I can't honestly say that getting to stage seven is worth it, not given the ridiculous conditions for gaining access to it, but it does at least look cool. A city burns below you as you jetpack toward the real final boss, who has his own spaceship.


Once again, it is a spaceship full of holes. More of those devil urinals, too. For a super-secret stage with such bonkers requirements for entry, it was not as insanely difficult I expected. It was hard, don't get me wrong - the entire game is hard in that familiar NES-difficult way - but I expected a lot more bullshit than this. Of course, I am cheating. And it feels good.


Now appearing on the Jumbotron - King Shoulderpads the Third, Lord of Spikes. Well, let's get this over with.
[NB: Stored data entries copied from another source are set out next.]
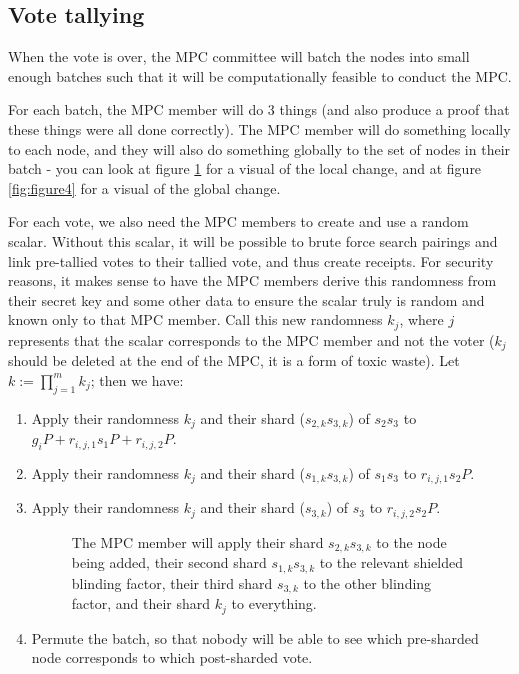 \documentclass{article}
\begin{document}
\subsection{Vote tallying}
When the vote is over, the MPC committee will batch the nodes into small enough batches such that it will be computationally feasible to conduct the MPC.

For each batch, the MPC member will do 3 things (and also produce a proof that these things were all done correctly). The MPC member will do something locally to each node, and they will also do something globally to the set of nodes in their batch - you can look at figure \ref{fig:figure3} for a visual of the local change, and at figure \ref{fig:figure4} for a visual of the global change.

For each vote, we also need the MPC members to create and use a random scalar. Without this scalar, it will be possible to brute force search pairings and link pre-tallied votes to their tallied vote, and thus create receipts. For security reasons, it makes sense to have the MPC members derive this randomness from their secret key and some other data to ensure the scalar truly is random and known only to that MPC member. Call this new randomness $k_j$, where $j$ represents that the scalar corresponds to the MPC member and not the voter ($k_j$ should be deleted at the end of the MPC, it is a form of toxic waste). Let $k:=\prod_{j=1}^{m}k_j$; then we have:
\begin{enumerate}
    \item Apply their randomness $k_j$ and their shard ($s_{2,k}s_{3,k}$) of $s_2s_3$ to $g_iP+r_{i,j,1}s_1P + r_{i,j,2}P$.
    \item Apply their randomness $k_j$ and their shard ($s_{1,k}s_{3,k}$) of $s_1s_3$ to $r_{i,j,1}s_2P$.
    \item Apply their randomness $k_j$ and their shard ($s_{3,k}$) of $s_3$ to $r_{i,j,2}s_2P$.
    \begin{figure}[h!]
        \centering
        
        \caption{The MPC member will apply their shard  $s_{2,k}s_{3,k}$ to the node being added, their second shard $s_{1,k}s_{3,k}$ to the relevant shielded blinding factor, their third shard $s_{3,k}$ to the other blinding factor, and their shard $k_j$ to everything.}
        \label{fig:figure3}
    \end{figure}
    \item Permute the batch, so that nobody will be able to see which pre-sharded node corresponds to which post-sharded vote.
\end{enumerate}
\end{document}

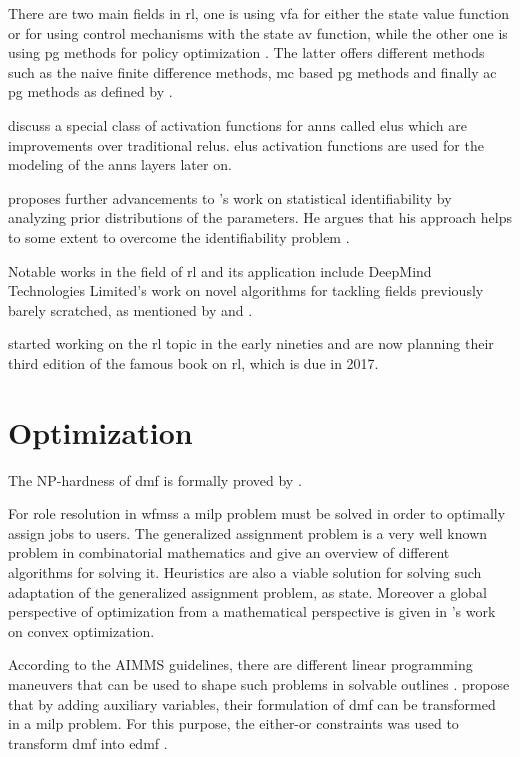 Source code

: There are two main fields in \gls{rl}, one is using \gls{vfa} for either the state value function or for using control mechanisms with the state \gls{av} function, while the other one is using \gls{pg} methods for policy optimization \citep{Sutton2017}. The latter offers different methods such as the naive finite difference methods, \gls{mc} based \gls{pg} methods and finally \gls{ac} \gls{pg} methods as defined by \citet{Silver2014}.

\citet{Clevert2015} discuss a special class of activation functions for \glspl{ann} called \glspl{elu} which are improvements over traditional \glspl{relu}. \glspl{elu} activation functions are used for the modeling of the \glspl{ann} layers later on.

\citet{Gershman2016} proposes further advancements to \citet{Zhang2011}'s work on statistical identifiability by analyzing prior distributions of the parameters. He argues that his approach helps to some extent to overcome the identifiability problem \citep{Gershman2016}.

Notable works in the field of \gls{rl} and its application include DeepMind Technologies Limited's work on novel algorithms for tackling fields previously barely scratched, as mentioned by \citet{Mnih2015} and \citet{Silver2016}.

\citet{Sutton2017} started working on the \gls{rl} topic in the early nineties and are now planning their third edition of the famous book on \gls{rl}, which is due in 2017.

\section{Optimization}
\label{sec:optimization}

The NP-hardness of \gls{dmf} is formally proved by \citet{Garey1990}.

For role resolution in \glspl{wfms} a \gls{milp} problem must be solved in order to optimally assign jobs to users. The generalized assignment problem is a very well known problem in combinatorial mathematics and \citet{Cattrysse1992} give an overview of different algorithms for solving it. Heuristics are also a viable solution for solving such adaptation of the generalized assignment problem, as \citet{Racer1994} state. Moreover a global perspective of optimization from a mathematical perspective is given in \citet{Boyd2004}'s work on convex optimization.

According to the AIMMS guidelines, there are different linear programming maneuvers that can be used to shape such problems in solvable outlines \citep{Bisschop2016}. \citet{Zeng2005} propose that by adding auxiliary variables, their formulation of \gls{dmf} can be transformed in a \gls{milp} problem. For this purpose, the either-or constraints was used to transform \gls{dmf} into \gls{edmf} \citep[p. 77]{Bisschop2016}.

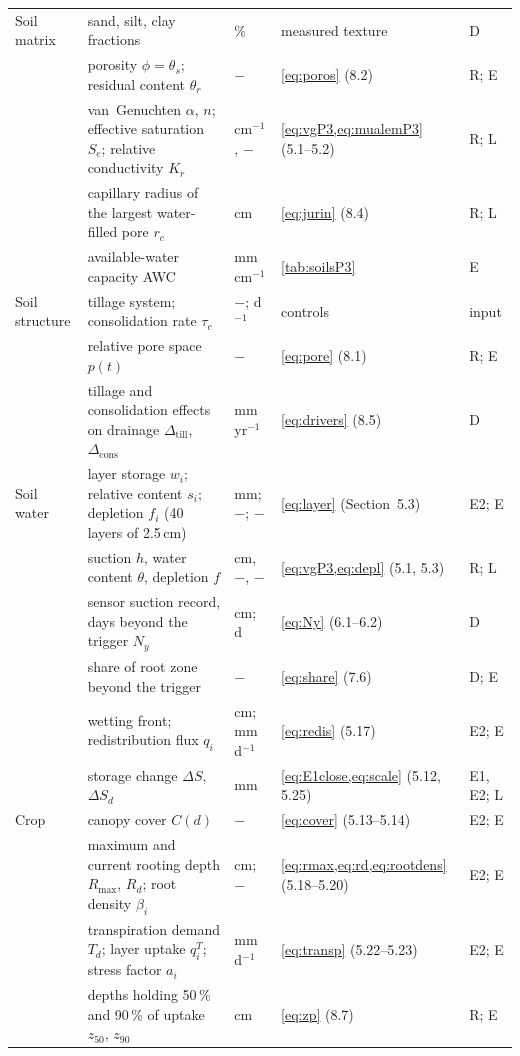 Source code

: \documentclass[preprint,12pt]{elsarticle}
\begin{document}
{\begin{longtable}{>{\raggedright\arraybackslash}p{2.3cm}>{\raggedright\arraybackslash}p{3.8cm}>{\raggedright\arraybackslash}p{1.8cm}>{\raggedright\arraybackslash}p{4.0cm}>{\raggedright\arraybackslash}p{1.9cm}}
Soil matrix & sand, silt, clay fractions & \% & measured texture & D\\
 & porosity $\phi=\theta_s$; residual content $\theta_r$ & $-$ & \cref{eq:poros} (8.2) & R; E\\
 & van~Genuchten $\alpha$, $n$; effective saturation $S_e$; relative conductivity $K_r$ & cm$^{-1}$, $-$ & \cref{eq:vgP3,eq:mualemP3} (5.1--5.2) & R; L\\
 & capillary radius of the largest water-filled pore $r_c$ & cm & \cref{eq:jurin} (8.4) & R; L\\
 & available-water capacity AWC & mm\,cm$^{-1}$ & \cref{tab:soilsP3} & E\\
Soil structure & tillage system; consolidation rate $\tau_c$ & $-$; d$^{-1}$ & controls & input\\
 & relative pore space $p(t)$ & $-$ & \cref{eq:pore} (8.1) & R; E\\
 & tillage and consolidation effects on drainage $\Delta_{\mathrm{till}}$, $\Delta_{\mathrm{cons}}$ & mm\,yr$^{-1}$ & \cref{eq:drivers} (8.5) & D\\
Soil water & layer storage $w_i$; relative content $s_i$; depletion $f_i$ (40 layers of 2.5\,cm) & mm; $-$; $-$ & \cref{eq:layer} (Section~5.3) & E2; E\\
 & suction $h$, water content $\theta$, depletion $f$ & cm, $-$, $-$ & \cref{eq:vgP3,eq:depl} (5.1, 5.3) & R; L\\
 & sensor suction record, days beyond the trigger $N_y$ & cm; d & \cref{eq:Ny} (6.1--6.2) & D\\
 & share of root zone beyond the trigger & $-$ & \cref{eq:share} (7.6) & D; E\\
 & wetting front; redistribution flux $q_i$ & cm; mm\,d$^{-1}$ & \cref{eq:redis} (5.17) & E2; E\\
 & storage change $\Delta S$, $\Delta S_d$ & mm & \cref{eq:E1close,eq:scale} (5.12, 5.25) & E1, E2; L\\
Crop & canopy cover $C(d)$ & $-$ & \cref{eq:cover} (5.13--5.14) & E2; E\\
 & maximum and current rooting depth $R_{\max}$, $R_d$; root density $\beta_i$ & cm; $-$ & \cref{eq:rmax,eq:rd,eq:rootdens} (5.18--5.20) & E2; E\\
 & transpiration demand $T_d$; layer uptake $q_i^{T}$; stress factor $a_i$ & mm\,d$^{-1}$ & \cref{eq:transp} (5.22--5.23) & E2; E\\
 & depths holding 50\,\% and 90\,\% of uptake $z_{50}$, $z_{90}$ & cm & \cref{eq:zp} (8.7) & R; E\\

\end{longtable}}
\end{document}
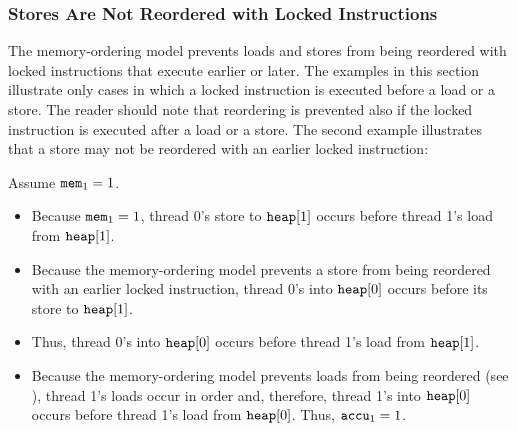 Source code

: \newpage

\subsubsection*{Stores Are Not Reordered with Locked Instructions}

The memory-ordering model prevents loads and stores from being reordered with locked instructions that execute earlier or later.
The examples in this section illustrate only cases in which a locked instruction is executed before a load or a store.
The reader should note that reordering is prevented also if the locked instruction is executed after a load or a store.
\bigbreak
\noindent
The second example illustrates that a store may not be reordered with an earlier locked instruction:

\begin{table}[!hbt]
\noindent{}
\caption[Stores Are not Reordered with Locks]{Stores Are not Reordered with Locks \cite[Example 8-10]{ref:Intel}}
\label{tbl:litmus:intel:10}
\end{table}

\noindent
Assume $\texttt{mem}_1 = 1$.
\begin{itemize}
  \item Because $\texttt{mem}_1 = 1$, thread 0’s store to $\texttt{heap}[1]$ occurs before thread 1’s load from $\texttt{heap}[1]$.
  \item Because the memory-ordering model prevents a store from being reordered with an earlier locked instruction, thread 0’s  into $\texttt{heap}[0]$ occurs before its store to $\texttt{heap}[1]$.
  \item Thus, thread 0’s  into $\texttt{heap}[0]$ occurs before thread 1’s load from $\texttt{heap}[1]$.
  \item Because the memory-ordering model prevents loads from being reordered (see \cite[Section 8.2.3.2]{ref:Intel}), thread 1’s loads occur in order and, therefore, thread 1’s  into $\texttt{heap}[0]$ occurs before thread 1’s load from $\texttt{heap}[0]$. Thus, $\texttt{accu}_1 = 1$.
\end{itemize}

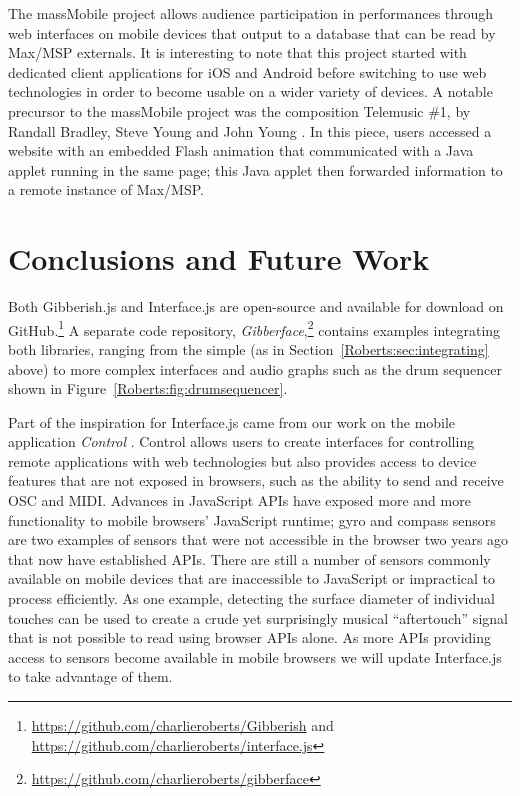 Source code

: The massMobile project  \cite{Weitzner:2012} allows audience participation in performances through web interfaces on mobile devices that output to a database that can be read by Max/MSP externals. It is interesting to note that this project started with dedicated client applications for iOS and Android before switching to use web technologies in order to become usable on a wider variety of devices. A notable precursor to the massMobile project was the composition Telemusic \#1, by Randall Bradley, Steve Young and John Young \cite{Young:2001}. In this piece, users accessed a website with an embedded Flash animation that communicated with a Java applet running in the same page; this Java applet then forwarded information to a remote instance of Max/MSP.

\section{Conclusions and Future Work}
Both Gibberish.js and Interface.js are open-source and available for download on GitHub.\footnote{\url{https://github.com/charlieroberts/Gibberish} and \url{https://github.com/charlieroberts/interface.js}} A separate code repository, \emph{Gibberface},\footnote{\url{https://github.com/charlieroberts/gibberface}} contains examples integrating both libraries, ranging from the simple (as in Section~\ref{Roberts:sec:integrating} above) to more complex interfaces and audio graphs such as the drum sequencer shown in Figure~\ref{Roberts:fig:drumsequencer}.

Part of the inspiration for Interface.js came from our work on the mobile application \emph{Control} \cite{Wright:2005}. Control allows users to create interfaces for controlling remote applications with web technologies but also provides access to device features that are not exposed in browsers, such as the ability to send and receive OSC and MIDI. Advances in JavaScript APIs have exposed more and more functionality to mobile browsers' JavaScript runtime; gyro and compass sensors are two examples of sensors that were not accessible in the browser two years ago that now have established APIs. There are still a number of sensors commonly available on mobile devices that are inaccessible to JavaScript or impractical to process efficiently. As one example, detecting the surface diameter of individual touches can be used to create a crude yet surprisingly musical ``aftertouch'' signal that is not possible to read using browser APIs alone. As more APIs providing access to sensors become available in mobile browsers we will update Interface.js to take advantage of them.

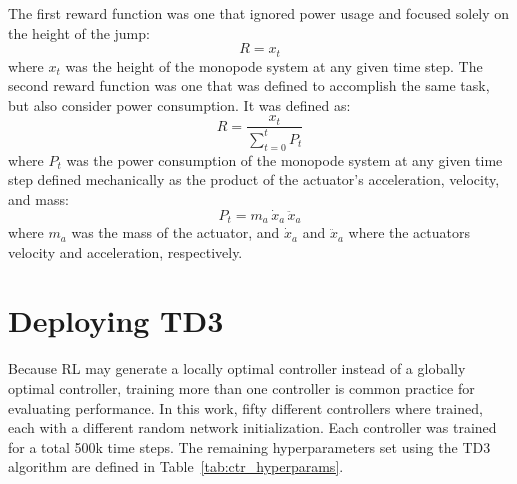 The first reward function was one that ignored power usage and focused solely on the height of the jump:
% 
\begin{equation}
    \label{eq:rewardHeight}
    R = x_t
\end{equation}
% 
where $x_t$ was the height of the monopode system at any given time step. The second reward function was one that was defined to accomplish the same task, but also consider power consumption. It was defined as:
% 
\begin{equation}
    \label{eq:rewardEfficiency}
    R = \frac{x_t}{\sum_{t=0}^{t} P_t}
\end{equation}
% 
where $P_t$ was the power consumption of the monopode system at any given time step defined mechanically as the product of the actuator's acceleration, velocity, and mass:
%
\begin{equation}
    \label{eq:power}
    P_t = m_a\,\dot{x}_a\,\ddot{x}_a
\end{equation}
%
where $m_a$ was the mass of the actuator, and $\dot{x}_a$ and $\ddot{x}_a$ where the actuators velocity and acceleration, respectively. 

\section{Deploying TD3}
% 
Because RL may generate a locally optimal controller instead of a globally optimal controller, training more than one controller is common practice for evaluating performance. In this work, fifty different controllers where trained, each with a different random network initialization. Each controller was trained for a total 500k time steps. The remaining hyperparameters set using the TD3 algorithm are defined in Table~\ref{tab:ctr_hyperparams}.

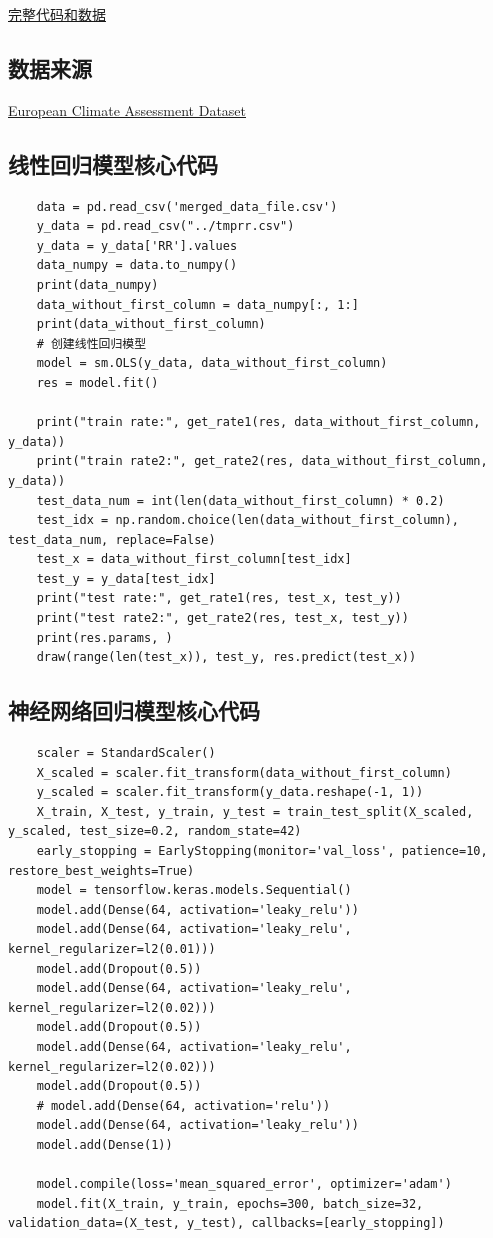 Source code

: \documentclass[UTF8, a4paper]{ctexart}
\begin{document}
\href{https://github.com/limuy2022/math_model}{完整代码和数据}

\subsection{数据来源}\label{data}

\href{https://www.ecad.eu/}{European Climate Assessment  Dataset}

\subsection{线性回归模型核心代码}\label{liner_program}

\begin{lstlisting}
	data = pd.read_csv('merged_data_file.csv')
	y_data = pd.read_csv("../tmprr.csv")
	y_data = y_data['RR'].values
	data_numpy = data.to_numpy()
	print(data_numpy)
	data_without_first_column = data_numpy[:, 1:]
	print(data_without_first_column)
	# 创建线性回归模型
	model = sm.OLS(y_data, data_without_first_column)
	res = model.fit()
	
	print("train rate:", get_rate1(res, data_without_first_column, y_data))
	print("train rate2:", get_rate2(res, data_without_first_column, y_data))
	test_data_num = int(len(data_without_first_column) * 0.2)
	test_idx = np.random.choice(len(data_without_first_column), test_data_num, replace=False)
	test_x = data_without_first_column[test_idx]
	test_y = y_data[test_idx]
	print("test rate:", get_rate1(res, test_x, test_y))
	print("test rate2:", get_rate2(res, test_x, test_y))
	print(res.params, )
	draw(range(len(test_x)), test_y, res.predict(test_x))
\end{lstlisting}

\subsection{神经网络回归模型核心代码}\label{net_program}
\begin{lstlisting}
	scaler = StandardScaler()
	X_scaled = scaler.fit_transform(data_without_first_column)
	y_scaled = scaler.fit_transform(y_data.reshape(-1, 1))
	X_train, X_test, y_train, y_test = train_test_split(X_scaled, y_scaled, test_size=0.2, random_state=42)
	early_stopping = EarlyStopping(monitor='val_loss', patience=10, restore_best_weights=True)
	model = tensorflow.keras.models.Sequential()
	model.add(Dense(64, activation='leaky_relu'))
	model.add(Dense(64, activation='leaky_relu', kernel_regularizer=l2(0.01)))
	model.add(Dropout(0.5))
	model.add(Dense(64, activation='leaky_relu', kernel_regularizer=l2(0.02)))
	model.add(Dropout(0.5))
	model.add(Dense(64, activation='leaky_relu', kernel_regularizer=l2(0.02)))
	model.add(Dropout(0.5))
	# model.add(Dense(64, activation='relu'))
	model.add(Dense(64, activation='leaky_relu'))
	model.add(Dense(1))
	
	model.compile(loss='mean_squared_error', optimizer='adam')
	model.fit(X_train, y_train, epochs=300, batch_size=32, validation_data=(X_test, y_test), callbacks=[early_stopping])
\end{lstlisting}
\end{document}
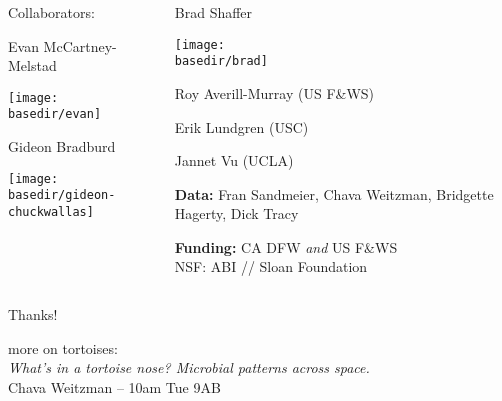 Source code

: \documentclass{beamer}
\newcommand{\basedir}{files}
\begin{document}

\begin{frame}{}

  \begin{columns}[c]
    \begin{column}{.4\textwidth}
      \begin{center}
        {\struct Collaborators:}

          {Evan McCartney-Melstad}

          \texttt{[image: \\basedir/evan]}

      {Gideon Bradburd}

          \texttt{[image: \\basedir/gideon-chuckwallas]}

      \end{center}
    \end{column}
    \begin{column}{.6\textwidth}

        \vspace{-2em}
      {Brad Shaffer}

        \texttt{[image: \\basedir/brad]}

        Roy Averill-Murray (US F\&WS)

        Erik Lundgren (USC)
      \vspace{0.5em}

        Jannet Vu (UCLA)
      \vspace{0.5em}

      \textbf{Data:}
      Fran Sandmeier, Chava Weitzman, Bridgette Hagerty, Dick Tracy
      \vspace{0.5em}

      \textbf{Funding:}
        CA DFW \textit{and} US F\&WS \\
      NSF: ABI // 
      Sloan Foundation

    \end{column}
  \end{columns}

\end{frame}

\begin{frame}{ }

    \centering
    \vfill

    \Large Thanks!

    \vfill
    {\aside more on tortoises:}\\
    {\it What's in a tortoise nose? Microbial patterns across space.} \\
    Chava Weitzman -- 10am Tue 9AB
    \vfill

\end{frame}
\end{document}
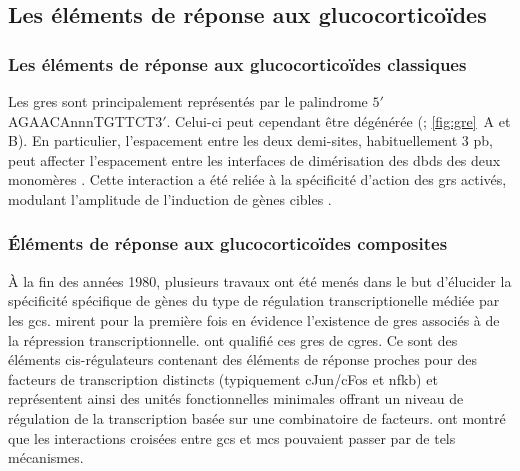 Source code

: \documentclass[../main.tex]{subfiles}
\begin{document}

	\subsection{Les éléments de réponse aux glucocorticoïdes}

		\subsubsection{Les éléments de réponse aux glucocorticoïdes classiques}
			Les \glspl{gre} sont principalement représentés par le palindrome $5\prime$AGAACAnnnTGTTCT$3\prime$.
			Celui-ci peut cependant être dégénérée (\citealp{Nordeen1990}; \autoref{fig:gre}~A et B).
			En particulier, l'espacement entre les deux demi-sites, habituellement 3 \gls{pb}, peut affecter l'espacement entre les interfaces de dimérisation des \glspl{dbd} des deux monomères \citep{Watson2013}.
			Cette interaction a été reliée à la spécificité d'action des \glspl{gr} activés, modulant l'amplitude de l'induction de gènes cibles \citep{Meijsing2009}.
				
			

		\subsubsection{Éléments de réponse aux glucocorticoïdes composites}
			À la fin des années 1980, plusieurs travaux ont été menés dans le but d'élucider la spécificité spécifique de gènes du type de régulation transcriptionelle médiée par les \glspl{gc}.
			\citet{Sakai1988} mirent pour la première fois en évidence l'existence de \glspl{gre} associés à de la répression transcriptionnelle.
			\citet{Diamond1990} ont qualifié ces \glspl{gre} de \glspl{cgre}.
			Ce sont des éléments cis-régulateurs contenant des éléments de réponse proches pour des facteurs de transcription distincts (typiquement cJun/cFos et \gls{nfkb}) et représentent ainsi des unités fonctionnelles minimales offrant un niveau de régulation de la transcription basée sur une combinatoire de facteurs.
			\citet{Pearce1993} ont montré que les interactions croisées entre \glspl{gc} et \glspl{mc} pouvaient passer par de tels mécanismes.
\end{document}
Let's just step though this door...


...and into the vast blackness of space. Maybe you should have a warning sign over that door, a little note. Caution: Space Helmet Area Ahead or something. Health and Safety will be furious.
Right then, here we are at the final boss fight. It's that guy with the shoulderpads. I know, shocking, right? I can't really give you an accurate picture of the difficulty of this encounter, what with the invincibility and all, but if you've managed to get through the whole game without dying to get here, then I imagine you won't have much trouble with the boss. His main attack is a three-way burst of energy, so once you know to move between them you've got most of the fight sewn up. The rest is just shooting the boss a whole bunch.


Your reward for completing the extra stage? One bonus picture. Of a book. I'm sure the memoirs of Max Maverick would be a bestseller, but I can't help but feel let down. I guess it's true that cheaters never prosper. One shot of a book on a table cannot be described as prospering.
That's it for Isolated Warrior, and it's a tough one to sum up. I've grumbled about it, but it's not really a bad little game. It's simple, but that's hardly a fatal flaw for a NES game, and it is visually interesting, particularly some of the early bosses that have very nice designs. I just didn't enjoy it that much, perhaps having become pampered by modern games and their disinclination to strip you of all your hard-won power-ups when you die. Maybe it just caught me on a bad day, and you might well enjoy it if you give it a shot, but for me I think Isolated Warrior shall remain isolated no more: it'll have plenty of company in the "Games I Never Want to Play Again" pile.